However, due to the black-box nature of deep learning, we naturally raise the question of whether deep learning is safe and robust with these safety-critical and security-critical tasks. In this post, I will talk about what is safety and robustness of deep learning, and how verification methods can help with this problem.

Back in 2013, Szegedy et al.[1] first proposed the concept of adversarial examples: fooling machine learning models into making wrong predictions by adding slight noise to the input that may be imperceptible to humans.

Goodfellow et al.[2] later showed that it is very easy to find such adversarial examples, such as this panda recognized (with high confidence) as a gibbon when some minor noise that’s pretty much invisible to humans is added:


Similar results have been shown on more concerning datasets and applications. Eykholt et al.[3] showed that small stickers taped to a stop sign can fool a vision system to recognize the sign as a “Speed Limit 45” sign, implying that this might lead to wrong and dangerous actions taken by an autonomous car.

These discoveries demonstrated the safety and security problems we currently have with neural networks, and in a nutshell, the robustness problem arises as we use these deep learning models without understanding how they make prediction internally and how they actually learn.

Luckily, motivated by these works, there is a huge line of active research on robustness of neural networks including adversarial attacks, adversarial defences, and robustness verification, which we will go over each in depth below.


Adversarial attacks aim to efficiently generate adversarial examples and adversarial defences work on developing guard against such adversarial examples.
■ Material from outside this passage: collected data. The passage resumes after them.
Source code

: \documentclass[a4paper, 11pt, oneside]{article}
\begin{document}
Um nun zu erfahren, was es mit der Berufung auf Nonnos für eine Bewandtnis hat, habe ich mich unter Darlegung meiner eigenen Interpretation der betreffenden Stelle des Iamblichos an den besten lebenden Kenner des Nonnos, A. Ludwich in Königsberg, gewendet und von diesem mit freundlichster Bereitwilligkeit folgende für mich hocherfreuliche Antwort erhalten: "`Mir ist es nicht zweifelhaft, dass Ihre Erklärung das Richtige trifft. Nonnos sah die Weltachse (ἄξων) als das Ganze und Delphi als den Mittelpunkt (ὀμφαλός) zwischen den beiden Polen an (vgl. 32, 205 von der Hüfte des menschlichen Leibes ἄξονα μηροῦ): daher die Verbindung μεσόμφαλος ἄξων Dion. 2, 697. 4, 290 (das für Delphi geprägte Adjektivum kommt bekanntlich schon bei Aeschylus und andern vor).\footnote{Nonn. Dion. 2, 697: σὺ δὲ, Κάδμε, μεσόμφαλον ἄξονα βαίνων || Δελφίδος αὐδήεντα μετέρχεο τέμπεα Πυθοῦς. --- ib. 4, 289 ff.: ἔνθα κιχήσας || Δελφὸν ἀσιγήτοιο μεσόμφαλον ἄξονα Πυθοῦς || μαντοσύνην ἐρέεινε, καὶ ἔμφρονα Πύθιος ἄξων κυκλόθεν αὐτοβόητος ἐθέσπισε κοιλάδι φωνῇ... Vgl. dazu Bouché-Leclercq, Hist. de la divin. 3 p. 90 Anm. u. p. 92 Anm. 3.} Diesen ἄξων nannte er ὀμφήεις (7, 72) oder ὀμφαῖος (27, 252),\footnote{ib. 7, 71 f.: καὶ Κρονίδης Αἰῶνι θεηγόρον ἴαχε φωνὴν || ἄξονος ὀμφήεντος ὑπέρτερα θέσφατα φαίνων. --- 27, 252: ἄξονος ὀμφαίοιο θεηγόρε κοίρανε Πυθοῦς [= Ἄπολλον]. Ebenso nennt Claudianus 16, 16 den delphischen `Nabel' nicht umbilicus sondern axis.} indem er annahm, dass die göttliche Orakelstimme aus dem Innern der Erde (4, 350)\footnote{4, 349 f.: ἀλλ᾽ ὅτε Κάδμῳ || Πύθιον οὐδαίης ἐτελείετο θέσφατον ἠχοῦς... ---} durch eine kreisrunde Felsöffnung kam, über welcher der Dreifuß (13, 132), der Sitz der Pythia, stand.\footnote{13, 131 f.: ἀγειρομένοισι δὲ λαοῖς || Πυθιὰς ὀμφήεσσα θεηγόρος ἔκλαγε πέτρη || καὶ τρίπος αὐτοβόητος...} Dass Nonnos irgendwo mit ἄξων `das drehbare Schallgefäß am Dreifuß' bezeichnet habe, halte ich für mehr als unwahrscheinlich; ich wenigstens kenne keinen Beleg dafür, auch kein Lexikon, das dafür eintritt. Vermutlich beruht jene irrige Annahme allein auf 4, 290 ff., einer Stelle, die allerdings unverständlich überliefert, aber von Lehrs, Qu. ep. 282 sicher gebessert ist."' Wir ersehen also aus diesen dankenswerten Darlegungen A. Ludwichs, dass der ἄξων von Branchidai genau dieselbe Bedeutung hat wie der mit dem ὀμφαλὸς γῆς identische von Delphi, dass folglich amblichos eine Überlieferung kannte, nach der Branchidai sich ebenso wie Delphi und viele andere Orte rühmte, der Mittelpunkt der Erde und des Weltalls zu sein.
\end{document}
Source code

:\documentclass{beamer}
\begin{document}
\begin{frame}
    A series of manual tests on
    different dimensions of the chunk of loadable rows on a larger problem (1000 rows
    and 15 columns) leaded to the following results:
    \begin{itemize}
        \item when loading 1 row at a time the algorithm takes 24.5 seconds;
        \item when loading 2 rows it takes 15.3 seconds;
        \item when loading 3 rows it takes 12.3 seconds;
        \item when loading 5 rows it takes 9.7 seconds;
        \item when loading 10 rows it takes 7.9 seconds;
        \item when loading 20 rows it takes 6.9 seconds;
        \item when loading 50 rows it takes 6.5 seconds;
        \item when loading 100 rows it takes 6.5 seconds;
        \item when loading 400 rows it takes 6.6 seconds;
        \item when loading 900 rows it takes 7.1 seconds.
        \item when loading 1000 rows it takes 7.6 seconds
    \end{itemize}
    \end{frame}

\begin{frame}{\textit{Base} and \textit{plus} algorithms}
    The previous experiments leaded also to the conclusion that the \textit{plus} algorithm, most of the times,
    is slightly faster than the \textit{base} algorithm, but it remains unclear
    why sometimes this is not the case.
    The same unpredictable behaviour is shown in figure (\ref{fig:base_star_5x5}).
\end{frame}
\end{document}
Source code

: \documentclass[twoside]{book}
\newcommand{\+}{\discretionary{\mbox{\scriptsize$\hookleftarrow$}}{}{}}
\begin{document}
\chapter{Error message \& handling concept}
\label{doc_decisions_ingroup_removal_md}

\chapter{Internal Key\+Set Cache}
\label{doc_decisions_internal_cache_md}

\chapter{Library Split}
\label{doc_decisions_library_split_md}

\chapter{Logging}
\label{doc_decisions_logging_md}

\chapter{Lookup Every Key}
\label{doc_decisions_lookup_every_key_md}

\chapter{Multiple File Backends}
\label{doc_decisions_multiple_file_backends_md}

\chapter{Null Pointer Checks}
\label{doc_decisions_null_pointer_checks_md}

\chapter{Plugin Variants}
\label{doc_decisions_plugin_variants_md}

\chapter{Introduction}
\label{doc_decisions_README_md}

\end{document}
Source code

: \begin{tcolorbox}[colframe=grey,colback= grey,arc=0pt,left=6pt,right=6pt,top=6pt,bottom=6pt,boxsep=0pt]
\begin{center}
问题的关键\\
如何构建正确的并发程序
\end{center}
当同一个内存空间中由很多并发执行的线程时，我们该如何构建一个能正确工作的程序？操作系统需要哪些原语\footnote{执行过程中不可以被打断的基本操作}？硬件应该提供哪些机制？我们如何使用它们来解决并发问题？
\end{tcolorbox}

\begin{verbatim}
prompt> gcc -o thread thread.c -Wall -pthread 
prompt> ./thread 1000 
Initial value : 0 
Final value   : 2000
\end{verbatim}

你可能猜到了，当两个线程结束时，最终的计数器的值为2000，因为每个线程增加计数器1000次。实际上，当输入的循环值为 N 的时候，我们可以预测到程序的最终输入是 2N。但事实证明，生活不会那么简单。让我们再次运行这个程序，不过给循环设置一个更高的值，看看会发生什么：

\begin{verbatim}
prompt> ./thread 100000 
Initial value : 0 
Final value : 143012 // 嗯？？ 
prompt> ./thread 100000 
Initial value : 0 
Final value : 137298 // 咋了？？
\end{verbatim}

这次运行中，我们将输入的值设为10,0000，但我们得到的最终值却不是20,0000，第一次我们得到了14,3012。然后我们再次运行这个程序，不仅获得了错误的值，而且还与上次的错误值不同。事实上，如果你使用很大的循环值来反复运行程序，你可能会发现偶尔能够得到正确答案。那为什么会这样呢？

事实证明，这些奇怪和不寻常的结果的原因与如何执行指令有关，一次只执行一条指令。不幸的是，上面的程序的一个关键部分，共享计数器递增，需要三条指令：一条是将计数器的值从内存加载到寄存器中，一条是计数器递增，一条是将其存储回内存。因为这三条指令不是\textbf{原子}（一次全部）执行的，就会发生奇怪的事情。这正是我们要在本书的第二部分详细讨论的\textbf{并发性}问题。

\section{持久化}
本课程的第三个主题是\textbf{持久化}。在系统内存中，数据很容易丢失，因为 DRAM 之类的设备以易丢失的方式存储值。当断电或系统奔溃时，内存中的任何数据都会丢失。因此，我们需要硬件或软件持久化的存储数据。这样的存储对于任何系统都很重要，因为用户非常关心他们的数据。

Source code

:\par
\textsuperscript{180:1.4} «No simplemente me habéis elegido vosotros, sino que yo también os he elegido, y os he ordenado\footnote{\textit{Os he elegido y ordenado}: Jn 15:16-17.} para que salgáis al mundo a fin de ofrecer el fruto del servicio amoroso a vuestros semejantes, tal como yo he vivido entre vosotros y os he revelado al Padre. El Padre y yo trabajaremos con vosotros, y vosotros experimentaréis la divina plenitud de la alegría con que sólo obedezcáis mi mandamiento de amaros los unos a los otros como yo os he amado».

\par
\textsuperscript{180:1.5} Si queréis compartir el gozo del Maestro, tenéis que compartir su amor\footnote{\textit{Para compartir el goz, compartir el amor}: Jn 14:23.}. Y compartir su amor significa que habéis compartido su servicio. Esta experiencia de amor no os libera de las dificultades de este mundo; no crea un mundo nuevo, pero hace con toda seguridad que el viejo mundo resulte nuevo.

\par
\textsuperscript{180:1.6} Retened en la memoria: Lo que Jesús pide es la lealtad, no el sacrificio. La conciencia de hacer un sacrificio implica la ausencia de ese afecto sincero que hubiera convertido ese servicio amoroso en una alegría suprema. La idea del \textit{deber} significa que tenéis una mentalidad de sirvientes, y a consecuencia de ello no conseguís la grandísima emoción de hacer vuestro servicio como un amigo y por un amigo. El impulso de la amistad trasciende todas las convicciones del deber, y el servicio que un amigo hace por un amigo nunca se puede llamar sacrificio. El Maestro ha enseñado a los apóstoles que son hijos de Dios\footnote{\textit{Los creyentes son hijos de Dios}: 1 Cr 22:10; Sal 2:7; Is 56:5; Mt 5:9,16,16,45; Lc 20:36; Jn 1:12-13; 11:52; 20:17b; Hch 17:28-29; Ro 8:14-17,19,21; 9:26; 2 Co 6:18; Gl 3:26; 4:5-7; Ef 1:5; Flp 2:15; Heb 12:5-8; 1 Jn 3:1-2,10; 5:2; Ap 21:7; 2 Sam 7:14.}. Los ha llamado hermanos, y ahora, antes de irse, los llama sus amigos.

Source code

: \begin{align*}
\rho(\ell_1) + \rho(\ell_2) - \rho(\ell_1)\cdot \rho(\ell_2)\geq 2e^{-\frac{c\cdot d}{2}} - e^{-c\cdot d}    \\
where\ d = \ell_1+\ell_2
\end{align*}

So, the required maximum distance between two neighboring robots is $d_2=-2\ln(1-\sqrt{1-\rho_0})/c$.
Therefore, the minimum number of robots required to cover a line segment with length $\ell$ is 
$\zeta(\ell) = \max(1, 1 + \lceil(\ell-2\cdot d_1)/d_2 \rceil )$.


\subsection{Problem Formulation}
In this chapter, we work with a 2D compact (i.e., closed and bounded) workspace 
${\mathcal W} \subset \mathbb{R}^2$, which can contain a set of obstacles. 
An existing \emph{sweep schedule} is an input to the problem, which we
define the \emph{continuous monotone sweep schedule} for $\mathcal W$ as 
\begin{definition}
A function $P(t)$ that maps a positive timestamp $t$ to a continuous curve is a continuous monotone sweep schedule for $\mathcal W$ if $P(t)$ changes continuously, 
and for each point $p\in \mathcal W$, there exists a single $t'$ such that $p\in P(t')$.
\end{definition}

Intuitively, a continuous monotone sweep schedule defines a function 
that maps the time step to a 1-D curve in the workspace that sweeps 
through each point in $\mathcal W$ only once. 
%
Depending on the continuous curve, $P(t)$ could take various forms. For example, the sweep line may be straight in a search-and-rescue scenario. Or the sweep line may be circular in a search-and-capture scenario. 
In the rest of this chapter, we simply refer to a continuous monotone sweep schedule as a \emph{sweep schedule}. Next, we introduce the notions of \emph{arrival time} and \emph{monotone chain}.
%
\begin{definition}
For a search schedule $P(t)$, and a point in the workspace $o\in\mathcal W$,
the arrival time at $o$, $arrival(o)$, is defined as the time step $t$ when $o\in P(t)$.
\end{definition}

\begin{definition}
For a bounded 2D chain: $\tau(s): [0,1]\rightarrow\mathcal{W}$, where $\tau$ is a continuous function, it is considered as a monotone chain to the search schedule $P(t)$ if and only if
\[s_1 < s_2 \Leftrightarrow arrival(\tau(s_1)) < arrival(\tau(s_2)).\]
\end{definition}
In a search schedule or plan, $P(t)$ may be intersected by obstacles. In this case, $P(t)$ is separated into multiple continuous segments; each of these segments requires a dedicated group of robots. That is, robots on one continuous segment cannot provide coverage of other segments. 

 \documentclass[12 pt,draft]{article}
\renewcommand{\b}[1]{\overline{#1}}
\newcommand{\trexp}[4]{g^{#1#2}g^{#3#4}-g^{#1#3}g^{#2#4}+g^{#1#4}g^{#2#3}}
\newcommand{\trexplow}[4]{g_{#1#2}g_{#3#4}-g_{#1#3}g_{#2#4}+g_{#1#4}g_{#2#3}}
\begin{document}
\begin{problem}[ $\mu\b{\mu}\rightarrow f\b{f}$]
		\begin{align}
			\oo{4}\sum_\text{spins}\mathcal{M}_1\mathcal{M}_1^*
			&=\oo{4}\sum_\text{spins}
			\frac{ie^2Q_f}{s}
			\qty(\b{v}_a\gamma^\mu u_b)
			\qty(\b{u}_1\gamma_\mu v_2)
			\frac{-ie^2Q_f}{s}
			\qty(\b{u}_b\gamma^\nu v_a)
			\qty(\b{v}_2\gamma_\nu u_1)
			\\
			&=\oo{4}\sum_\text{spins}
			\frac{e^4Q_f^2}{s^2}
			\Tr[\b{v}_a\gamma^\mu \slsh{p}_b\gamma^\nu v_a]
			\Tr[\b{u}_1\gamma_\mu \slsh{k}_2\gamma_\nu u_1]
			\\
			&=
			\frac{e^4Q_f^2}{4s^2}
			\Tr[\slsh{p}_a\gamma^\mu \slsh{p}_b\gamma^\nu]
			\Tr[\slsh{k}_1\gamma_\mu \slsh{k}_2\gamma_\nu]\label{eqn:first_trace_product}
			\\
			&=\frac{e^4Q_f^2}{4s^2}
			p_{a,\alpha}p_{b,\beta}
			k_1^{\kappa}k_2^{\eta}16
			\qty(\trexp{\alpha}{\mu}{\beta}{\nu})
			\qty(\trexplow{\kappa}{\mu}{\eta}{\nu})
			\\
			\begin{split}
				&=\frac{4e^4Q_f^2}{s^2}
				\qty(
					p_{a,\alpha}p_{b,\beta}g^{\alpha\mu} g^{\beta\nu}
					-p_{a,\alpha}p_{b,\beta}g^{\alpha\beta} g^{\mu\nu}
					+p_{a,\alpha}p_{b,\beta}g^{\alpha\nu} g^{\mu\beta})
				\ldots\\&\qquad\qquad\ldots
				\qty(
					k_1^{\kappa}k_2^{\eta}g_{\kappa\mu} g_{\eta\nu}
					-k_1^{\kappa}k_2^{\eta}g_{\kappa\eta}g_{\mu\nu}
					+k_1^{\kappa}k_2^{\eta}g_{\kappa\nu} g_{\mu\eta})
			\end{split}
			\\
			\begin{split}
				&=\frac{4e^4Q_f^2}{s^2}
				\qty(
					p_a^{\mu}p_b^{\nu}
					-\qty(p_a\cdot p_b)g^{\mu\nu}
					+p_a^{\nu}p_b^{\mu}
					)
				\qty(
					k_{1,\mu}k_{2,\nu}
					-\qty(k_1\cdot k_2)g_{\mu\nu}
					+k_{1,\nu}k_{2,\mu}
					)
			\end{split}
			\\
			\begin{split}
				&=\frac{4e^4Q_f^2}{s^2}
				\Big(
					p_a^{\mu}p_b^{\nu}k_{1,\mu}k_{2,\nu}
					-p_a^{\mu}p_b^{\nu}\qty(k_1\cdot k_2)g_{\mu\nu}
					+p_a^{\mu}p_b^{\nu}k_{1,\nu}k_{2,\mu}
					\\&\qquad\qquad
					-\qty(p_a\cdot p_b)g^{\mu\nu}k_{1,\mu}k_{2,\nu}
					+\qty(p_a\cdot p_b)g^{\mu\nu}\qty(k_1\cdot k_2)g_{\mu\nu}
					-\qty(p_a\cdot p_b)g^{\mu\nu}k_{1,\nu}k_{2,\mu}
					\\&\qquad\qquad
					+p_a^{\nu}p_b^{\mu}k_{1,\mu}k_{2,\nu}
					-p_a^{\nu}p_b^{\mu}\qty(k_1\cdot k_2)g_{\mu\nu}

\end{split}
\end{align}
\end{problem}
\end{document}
Naturally it’s a never-ending arms race between the two research areas, with many interesting methods proposed. For attacks, there are black-box and white-box attacks. In white box attacks the attacker has access to the model’s parameters, whilst in black box attacks, the attacker has no access to these parameters, i.e., it uses a different model or no model at all to generate adversarial images with the hope that these will transfer to the target model.

One successful category of white-box attacks is gradient-based attacks, exploiting the gradient of the model’s parameters. Some famous gradient-based attacks include Fast Gradient Sign Method (FGSM), Projected Gradient Descent Attack (PGD) and C&W (Carlini and Wagner). There methods are some of the most effective adversarial attacks to date.

For defence, there are four main categories: augmenting training data with adversarial examples, detecting adversarial examples/attacks, incorporating randomness in the model and filtering adversarial examples with projections. The first category, also the most common defence, trains the model with adversarial examples obtained from attack methods. Also, a min-max approach which iteratively generates adversarial examples with PGD attack while training the model is proposed to improve the performance and efficiency.

Another interesting category is incorporating randomness. Because adversarial perturbations can be viewed as noise, randomness can be introduced to various parts of the model such as the input, the hidden layers or straight on the parameters of the model to improve robustness.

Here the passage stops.